--- PROVIDED RECORDS ---

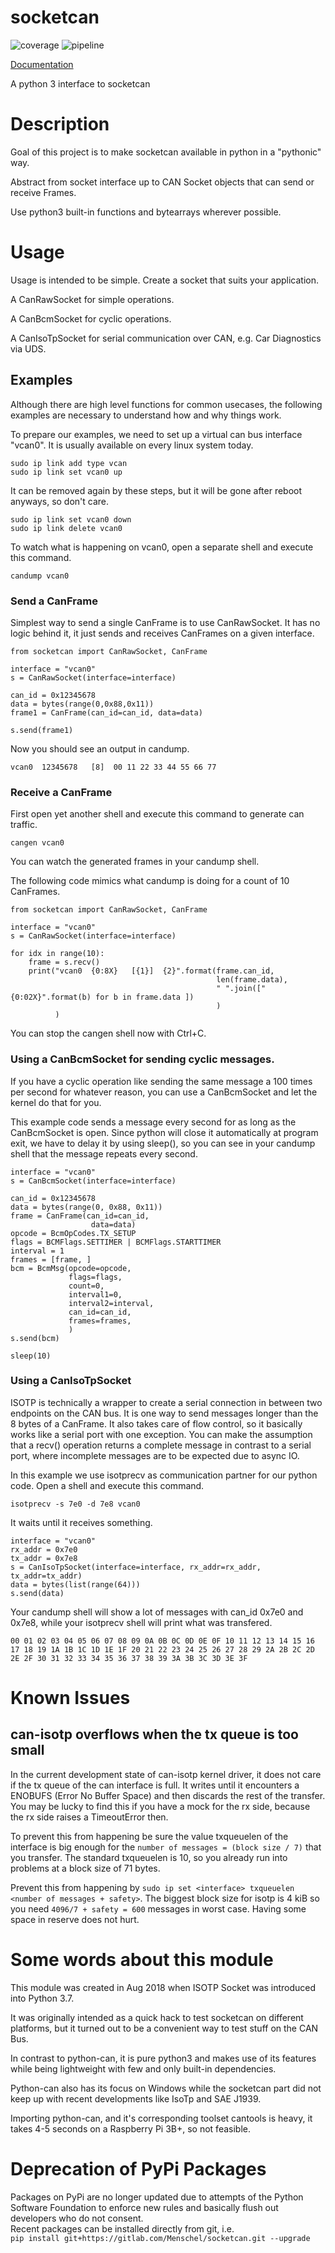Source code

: # socketcan

![coverage](https://gitlab.com/Menschel/socketcan/badges/master/coverage.svg)
![pipeline](https://gitlab.com/Menschel/socketcan/badges/master/pipeline.svg)

[Documentation](https://menschel.gitlab.io/socketcan/)

A python 3 interface to socketcan

# Description

Goal of this project is to make socketcan available in python in a "pythonic" way.

Abstract from socket interface up to CAN Socket objects that can send or receive Frames.

Use python3 built-in functions and bytearrays wherever possible.


# Usage

Usage is intended to be simple. Create a socket that suits your application.

A CanRawSocket for simple operations.

A CanBcmSocket for cyclic operations.

A CanIsoTpSocket for serial communication over CAN, e.g. Car Diagnostics via UDS.


## Examples

Although there are high level functions for common usecases,
the following examples are necessary to understand how and why things work.

To prepare our examples, we need to set up a virtual can bus interface "vcan0".
It is usually available on every linux system today.

```
sudo ip link add type vcan
sudo ip link set vcan0 up
```

It can be removed again by these steps, but it will be gone after reboot anyways, so don't care.

```
sudo ip link set vcan0 down
sudo ip link delete vcan0
```

To watch what is happening on vcan0, open a separate shell and execute this command.

```
candump vcan0
```


### Send a CanFrame

Simplest way to send a single CanFrame is to use CanRawSocket.
It has no logic behind it, it just sends and receives CanFrames on a given interface.

```
from socketcan import CanRawSocket, CanFrame

interface = "vcan0"
s = CanRawSocket(interface=interface)

can_id = 0x12345678
data = bytes(range(0,0x88,0x11))
frame1 = CanFrame(can_id=can_id, data=data)

s.send(frame1)
```

Now you should see an output in candump.

```
vcan0  12345678   [8]  00 11 22 33 44 55 66 77
```


### Receive a CanFrame

First open yet another shell and execute this command to generate can traffic.

```
cangen vcan0
```

You can watch the generated frames in your candump shell.

The following code mimics what candump is doing for a count of 10 CanFrames.

```
from socketcan import CanRawSocket, CanFrame

interface = "vcan0"
s = CanRawSocket(interface=interface)

for idx in range(10):
    frame = s.recv()
    print("vcan0  {0:8X}   [{1}]  {2}".format(frame.can_id,
                                              len(frame.data),
                                              " ".join(["{0:02X}".format(b) for b in frame.data ])
                                              )
          )
```

You can stop the cangen shell now with Ctrl+C.


### Using a CanBcmSocket for sending cyclic messages.

If you have a cyclic operation like sending the same message a 100 times per second for whatever reason,
you can use a CanBcmSocket and let the kernel do that for you.

This example code sends a message every second for as long as the CanBcmSocket is open.
Since python will close it automatically at program exit, we have to delay it by using sleep(),
so you can see in your candump shell that the message repeats every second.


```
interface = "vcan0"
s = CanBcmSocket(interface=interface)

can_id = 0x12345678
data = bytes(range(0, 0x88, 0x11))
frame = CanFrame(can_id=can_id,
                  data=data)
opcode = BcmOpCodes.TX_SETUP
flags = BCMFlags.SETTIMER | BCMFlags.STARTTIMER
interval = 1
frames = [frame, ]
bcm = BcmMsg(opcode=opcode,
             flags=flags,
             count=0,
             interval1=0,
             interval2=interval,
             can_id=can_id,
             frames=frames,
             )
s.send(bcm)

sleep(10)
```


### Using a CanIsoTpSocket

ISOTP is technically a wrapper to create a serial connection in between two endpoints on the CAN bus.
It is one way to send messages longer than the 8 bytes of a CanFrame.
It also takes care of flow control, so it basically works like a serial port with one exception.
You can make the assumption that a recv() operation returns a complete message in contrast to a serial port,
where incomplete messages are to be expected due to async IO.

In this example we use isotprecv as communication partner for our python code. Open a shell and execute this command.

```
isotprecv -s 7e0 -d 7e8 vcan0
```
It waits until it receives something.

```
interface = "vcan0"
rx_addr = 0x7e0
tx_addr = 0x7e8
s = CanIsoTpSocket(interface=interface, rx_addr=rx_addr, tx_addr=tx_addr)
data = bytes(list(range(64)))
s.send(data)
```

Your candump shell will show a lot of messages with can_id 0x7e0 and 0x7e8, while your isotprecv shell will print what was transfered.

```
00 01 02 03 04 05 06 07 08 09 0A 0B 0C 0D 0E 0F 10 11 12 13 14 15 16 17 18 19 1A 1B 1C 1D 1E 1F 20 21 22 23 24 25 26 27 28 29 2A 2B 2C 2D 2E 2F 30 31 32 33 34 35 36 37 38 39 3A 3B 3C 3D 3E 3F 
```

# Known Issues

## can-isotp overflows when the tx queue is too small

In the current development state of can-isotp kernel driver, it does not care if the tx queue of the can interface is full.
It writes until it encounters a ENOBUFS (Error No Buffer Space) and then discards the rest of the transfer. You may be lucky
to find this if you have a mock for the rx side, because the rx side raises a TimeoutError then.

To prevent this from happening be sure the value txqueuelen of the interface is big enough for the `number of messages = (block size / 7)` that you transfer.
The standard txqueuelen is 10, so you already run into problems at a block size of 71 bytes.

Prevent this from happening by `sudo ip set <interface> txqueuelen <number of messages + safety>`.
The biggest block size for isotp is 4 kiB so you need `4096/7 + safety = 600` messages in worst case. Having some space in reserve does not hurt.

# Some words about this module

This module was created in Aug 2018 when ISOTP Socket was introduced into Python 3.7.

It was originally intended as a quick hack to test socketcan on different platforms, but it turned out to be a convenient way to test stuff on the CAN Bus.

In contrast to python-can, it is pure python3 and makes use of its features while being lightweight with few and only built-in dependencies.

Python-can also has its focus on Windows while the socketcan part did not keep up with recent developments like IsoTp and SAE J1939.

Importing python-can, and it's corresponding toolset cantools is heavy, it takes 4-5 seconds on a Raspberry Pi 3B+, so not feasible.


# Deprecation of PyPi Packages
Packages on PyPi are no longer updated due to attempts of the Python Software Foundation to enforce new rules and basically flush out 
developers who do not consent.  
Recent packages can be installed directly from git, i.e.   
```pip install git+https://gitlab.com/Menschel/socketcan.git --upgrade```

--- WHAT TO WORK ON ---
For every line of the listing above that contains "CanFrames", add one, and report the final tally with no other words.

--- RESPONSE BELOW ---
2